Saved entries

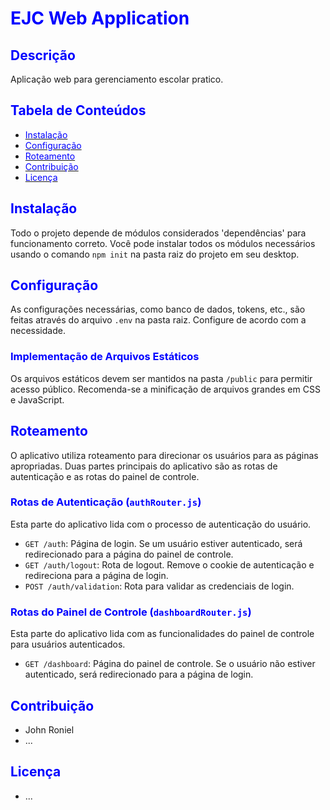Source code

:# <span style="color: blue;">EJC Web Application</span>

## <span style="color: blue;">Descrição</span>

Aplicação web para gerenciamento escolar pratico.

## <span style="color: blue;">Tabela de Conteúdos</span>

- [<span style="color: blue;">Instalação</span>](#instalação)
- [<span style="color: blue;">Configuração</span>](#configuração)
- [<span style="color: blue;">Roteamento</span>](#roteamento)
- [<span style="color: blue;">Contribuição</span>](#contribuição)
- [<span style="color: blue;">Licença</span>](#licença)

## <span style="color: blue;">Instalação</span>

Todo o projeto depende de módulos considerados 'dependências' para funcionamento correto. Você pode instalar todos os módulos necessários usando o comando `npm init` na pasta raiz do projeto em seu desktop.

## <span style="color: blue;">Configuração</span>

As configurações necessárias, como banco de dados, tokens, etc., são feitas através do arquivo `.env` na pasta raiz. Configure de acordo com a necessidade.

### <span style="color: blue;">Implementação de Arquivos Estáticos</span>

Os arquivos estáticos devem ser mantidos na pasta `/public` para permitir acesso público. Recomenda-se a minificação de arquivos grandes em CSS e JavaScript.

## <span style="color: blue;">Roteamento</span>

O aplicativo utiliza roteamento para direcionar os usuários para as páginas apropriadas. Duas partes principais do aplicativo são as rotas de autenticação e as rotas do painel de controle.

### <span style="color: blue;">Rotas de Autenticação (`authRouter.js`)</span>

Esta parte do aplicativo lida com o processo de autenticação do usuário.

- `GET /auth`: Página de login. Se um usuário estiver autenticado, será redirecionado para a página do painel de controle.
- `GET /auth/logout`: Rota de logout. Remove o cookie de autenticação e redireciona para a página de login.
- `POST /auth/validation`: Rota para validar as credenciais de login.

### <span style="color: blue;">Rotas do Painel de Controle (`dashboardRouter.js`)</span>

Esta parte do aplicativo lida com as funcionalidades do painel de controle para usuários autenticados.

- `GET /dashboard`: Página do painel de controle. Se o usuário não estiver autenticado, será redirecionado para a página de login.

## <span style="color: blue;">Contribuição</span>

- John Roniel
- ...

## <span style="color: blue;">Licença</span>

- ...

§ **Aim of the task**: Write out the records above exactly. Pictures do not belong in the copy.

§ **Answer section**:
Source code

:# <span style="color: blue;">EJC Web Application</span>

## <span style="color: blue;">Descrição</span>

Aplicação web para gerenciamento escolar pratico.

## <span style="color: blue;">Tabela de Conteúdos</span>

- [<span style="color: blue;">Instalação</span>](#instalação)
- [<span style="color: blue;">Configuração</span>](#configuração)
- [<span style="color: blue;">Roteamento</span>](#roteamento)
- [<span style="color: blue;">Contribuição</span>](#contribuição)
- [<span style="color: blue;">Licença</span>](#licença)

## <span style="color: blue;">Instalação</span>

Todo o projeto depende de módulos considerados 'dependências' para funcionamento correto. Você pode instalar todos os módulos necessários usando o comando `npm init` na pasta raiz do projeto em seu desktop.

## <span style="color: blue;">Configuração</span>

As configurações necessárias, como banco de dados, tokens, etc., são feitas através do arquivo `.env` na pasta raiz. Configure de acordo com a necessidade.

### <span style="color: blue;">Implementação de Arquivos Estáticos</span>

Os arquivos estáticos devem ser mantidos na pasta `/public` para permitir acesso público. Recomenda-se a minificação de arquivos grandes em CSS e JavaScript.

## <span style="color: blue;">Roteamento</span>

O aplicativo utiliza roteamento para direcionar os usuários para as páginas apropriadas. Duas partes principais do aplicativo são as rotas de autenticação e as rotas do painel de controle.

### <span style="color: blue;">Rotas de Autenticação (`authRouter.js`)</span>

Esta parte do aplicativo lida com o processo de autenticação do usuário.

- `GET /auth`: Página de login. Se um usuário estiver autenticado, será redirecionado para a página do painel de controle.
- `GET /auth/logout`: Rota de logout. Remove o cookie de autenticação e redireciona para a página de login.
- `POST /auth/validation`: Rota para validar as credenciais de login.

### <span style="color: blue;">Rotas do Painel de Controle (`dashboardRouter.js`)</span>

Esta parte do aplicativo lida com as funcionalidades do painel de controle para usuários autenticados.

- `GET /dashboard`: Página do painel de controle. Se o usuário não estiver autenticado, será redirecionado para a página de login.

## <span style="color: blue;">Contribuição</span>

- John Roniel
- ...

## <span style="color: blue;">Licença</span>

- ...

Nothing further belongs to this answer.